## YOUR GOAL:
Please repeat each line of the data exactly, with nothing left out.
** GIVEN DATA follows **
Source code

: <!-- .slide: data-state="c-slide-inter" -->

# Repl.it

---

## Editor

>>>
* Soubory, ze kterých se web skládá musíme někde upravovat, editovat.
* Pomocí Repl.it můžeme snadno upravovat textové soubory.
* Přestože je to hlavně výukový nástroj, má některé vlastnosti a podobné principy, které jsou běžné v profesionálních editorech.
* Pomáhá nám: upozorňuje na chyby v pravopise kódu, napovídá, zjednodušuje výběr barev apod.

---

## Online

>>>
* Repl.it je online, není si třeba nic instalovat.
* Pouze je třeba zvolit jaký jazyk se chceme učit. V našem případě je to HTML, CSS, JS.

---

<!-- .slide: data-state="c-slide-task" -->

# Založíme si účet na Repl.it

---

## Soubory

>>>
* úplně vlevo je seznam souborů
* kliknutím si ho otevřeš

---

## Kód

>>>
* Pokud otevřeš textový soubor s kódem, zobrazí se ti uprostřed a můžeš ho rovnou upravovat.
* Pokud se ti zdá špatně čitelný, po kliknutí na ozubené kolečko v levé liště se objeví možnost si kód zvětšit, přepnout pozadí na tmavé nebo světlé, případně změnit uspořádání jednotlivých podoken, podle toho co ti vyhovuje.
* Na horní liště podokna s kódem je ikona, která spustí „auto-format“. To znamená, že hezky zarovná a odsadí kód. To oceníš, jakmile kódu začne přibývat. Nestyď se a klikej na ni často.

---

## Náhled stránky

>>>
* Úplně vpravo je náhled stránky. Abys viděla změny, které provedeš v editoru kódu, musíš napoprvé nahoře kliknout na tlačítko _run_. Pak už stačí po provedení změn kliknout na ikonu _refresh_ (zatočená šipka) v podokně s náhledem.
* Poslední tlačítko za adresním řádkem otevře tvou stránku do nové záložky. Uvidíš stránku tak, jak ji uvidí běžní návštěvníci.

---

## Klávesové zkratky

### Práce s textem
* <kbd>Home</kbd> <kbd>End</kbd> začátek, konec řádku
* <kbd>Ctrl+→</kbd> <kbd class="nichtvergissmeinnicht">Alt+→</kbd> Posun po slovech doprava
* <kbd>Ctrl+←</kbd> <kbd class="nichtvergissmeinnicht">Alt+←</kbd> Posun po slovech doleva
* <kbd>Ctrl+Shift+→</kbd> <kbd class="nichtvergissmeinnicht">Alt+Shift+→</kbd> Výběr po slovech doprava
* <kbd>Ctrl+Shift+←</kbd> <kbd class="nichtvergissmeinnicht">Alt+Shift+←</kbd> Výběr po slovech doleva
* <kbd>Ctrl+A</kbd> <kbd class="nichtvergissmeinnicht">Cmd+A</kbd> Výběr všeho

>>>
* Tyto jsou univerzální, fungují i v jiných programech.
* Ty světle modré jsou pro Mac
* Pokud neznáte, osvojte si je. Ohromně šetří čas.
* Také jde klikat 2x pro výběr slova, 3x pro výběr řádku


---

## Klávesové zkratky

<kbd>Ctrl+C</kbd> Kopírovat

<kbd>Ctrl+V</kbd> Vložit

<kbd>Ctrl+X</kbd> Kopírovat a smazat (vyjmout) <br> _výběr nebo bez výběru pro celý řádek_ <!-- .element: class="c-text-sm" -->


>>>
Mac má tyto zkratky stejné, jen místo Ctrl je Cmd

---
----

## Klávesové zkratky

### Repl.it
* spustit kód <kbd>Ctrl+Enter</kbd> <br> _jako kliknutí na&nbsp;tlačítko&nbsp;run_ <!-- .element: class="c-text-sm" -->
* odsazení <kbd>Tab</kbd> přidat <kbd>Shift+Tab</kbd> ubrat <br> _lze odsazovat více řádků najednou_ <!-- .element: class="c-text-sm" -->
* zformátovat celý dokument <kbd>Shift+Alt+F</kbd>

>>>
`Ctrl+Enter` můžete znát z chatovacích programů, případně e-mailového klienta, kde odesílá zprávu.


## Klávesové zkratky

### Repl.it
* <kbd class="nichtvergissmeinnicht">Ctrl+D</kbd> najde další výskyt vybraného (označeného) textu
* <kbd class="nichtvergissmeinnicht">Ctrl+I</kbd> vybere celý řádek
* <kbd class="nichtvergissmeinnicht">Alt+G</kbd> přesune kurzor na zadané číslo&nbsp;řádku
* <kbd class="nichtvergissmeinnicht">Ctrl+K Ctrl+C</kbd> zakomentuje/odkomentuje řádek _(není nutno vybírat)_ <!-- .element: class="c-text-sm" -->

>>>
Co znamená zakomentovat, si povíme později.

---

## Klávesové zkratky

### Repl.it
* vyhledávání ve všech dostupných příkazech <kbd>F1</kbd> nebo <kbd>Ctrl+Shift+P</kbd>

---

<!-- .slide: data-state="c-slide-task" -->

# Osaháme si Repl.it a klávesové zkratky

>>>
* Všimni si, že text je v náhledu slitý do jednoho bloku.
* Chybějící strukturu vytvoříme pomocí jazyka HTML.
** End of GIVEN DATA **
## COMPLETED TASK:
Source code

: <!-- .slide: data-state="c-slide-inter" -->

# Repl.it

---

## Editor

>>>
* Soubory, ze kterých se web skládá musíme někde upravovat, editovat.
* Pomocí Repl.it můžeme snadno upravovat textové soubory.
* Přestože je to hlavně výukový nástroj, má některé vlastnosti a podobné principy, které jsou běžné v profesionálních editorech.
* Pomáhá nám: upozorňuje na chyby v pravopise kódu, napovídá, zjednodušuje výběr barev apod.

---

## Online

>>>
* Repl.it je online, není si třeba nic instalovat.
* Pouze je třeba zvolit jaký jazyk se chceme učit. V našem případě je to HTML, CSS, JS.

---

<!-- .slide: data-state="c-slide-task" -->

# Založíme si účet na Repl.it

---

## Soubory

>>>
* úplně vlevo je seznam souborů
* kliknutím si ho otevřeš

---

## Kód

>>>
* Pokud otevřeš textový soubor s kódem, zobrazí se ti uprostřed a můžeš ho rovnou upravovat.
* Pokud se ti zdá špatně čitelný, po kliknutí na ozubené kolečko v levé liště se objeví možnost si kód zvětšit, přepnout pozadí na tmavé nebo světlé, případně změnit uspořádání jednotlivých podoken, podle toho co ti vyhovuje.
* Na horní liště podokna s kódem je ikona, která spustí „auto-format“. To znamená, že hezky zarovná a odsadí kód. To oceníš, jakmile kódu začne přibývat. Nestyď se a klikej na ni často.

---

## Náhled stránky

>>>
* Úplně vpravo je náhled stránky. Abys viděla změny, které provedeš v editoru kódu, musíš napoprvé nahoře kliknout na tlačítko _run_. Pak už stačí po provedení změn kliknout na ikonu _refresh_ (zatočená šipka) v podokně s náhledem.
* Poslední tlačítko za adresním řádkem otevře tvou stránku do nové záložky. Uvidíš stránku tak, jak ji uvidí běžní návštěvníci.

---

## Klávesové zkratky

### Práce s textem
* <kbd>Home</kbd> <kbd>End</kbd> začátek, konec řádku
* <kbd>Ctrl+→</kbd> <kbd class="nichtvergissmeinnicht">Alt+→</kbd> Posun po slovech doprava
* <kbd>Ctrl+←</kbd> <kbd class="nichtvergissmeinnicht">Alt+←</kbd> Posun po slovech doleva
* <kbd>Ctrl+Shift+→</kbd> <kbd class="nichtvergissmeinnicht">Alt+Shift+→</kbd> Výběr po slovech doprava
* <kbd>Ctrl+Shift+←</kbd> <kbd class="nichtvergissmeinnicht">Alt+Shift+←</kbd> Výběr po slovech doleva
* <kbd>Ctrl+A</kbd> <kbd class="nichtvergissmeinnicht">Cmd+A</kbd> Výběr všeho

>>>
* Tyto jsou univerzální, fungují i v jiných programech.
* Ty světle modré jsou pro Mac
* Pokud neznáte, osvojte si je. Ohromně šetří čas.
* Také jde klikat 2x pro výběr slova, 3x pro výběr řádku


---

## Klávesové zkratky

<kbd>Ctrl+C</kbd> Kopírovat

<kbd>Ctrl+V</kbd> Vložit

<kbd>Ctrl+X</kbd> Kopírovat a smazat (vyjmout) <br> _výběr nebo bez výběru pro celý řádek_ <!-- .element: class="c-text-sm" -->


>>>
Mac má tyto zkratky stejné, jen místo Ctrl je Cmd

---
----

## Klávesové zkratky

### Repl.it
* spustit kód <kbd>Ctrl+Enter</kbd> <br> _jako kliknutí na&nbsp;tlačítko&nbsp;run_ <!-- .element: class="c-text-sm" -->
* odsazení <kbd>Tab</kbd> přidat <kbd>Shift+Tab</kbd> ubrat <br> _lze odsazovat více řádků najednou_ <!-- .element: class="c-text-sm" -->
* zformátovat celý dokument <kbd>Shift+Alt+F</kbd>

>>>
`Ctrl+Enter` můžete znát z chatovacích programů, případně e-mailového klienta, kde odesílá zprávu.


## Klávesové zkratky

### Repl.it
* <kbd class="nichtvergissmeinnicht">Ctrl+D</kbd> najde další výskyt vybraného (označeného) textu
* <kbd class="nichtvergissmeinnicht">Ctrl+I</kbd> vybere celý řádek
* <kbd class="nichtvergissmeinnicht">Alt+G</kbd> přesune kurzor na zadané číslo&nbsp;řádku
* <kbd class="nichtvergissmeinnicht">Ctrl+K Ctrl+C</kbd> zakomentuje/odkomentuje řádek _(není nutno vybírat)_ <!-- .element: class="c-text-sm" -->

>>>
Co znamená zakomentovat, si povíme později.

---

## Klávesové zkratky

### Repl.it
* vyhledávání ve všech dostupných příkazech <kbd>F1</kbd> nebo <kbd>Ctrl+Shift+P</kbd>

---

<!-- .slide: data-state="c-slide-task" -->

# Osaháme si Repl.it a klávesové zkratky

>>>
* Všimni si, že text je v náhledu slitý do jednoho bloku.
* Chybějící strukturu vytvoříme pomocí jazyka HTML.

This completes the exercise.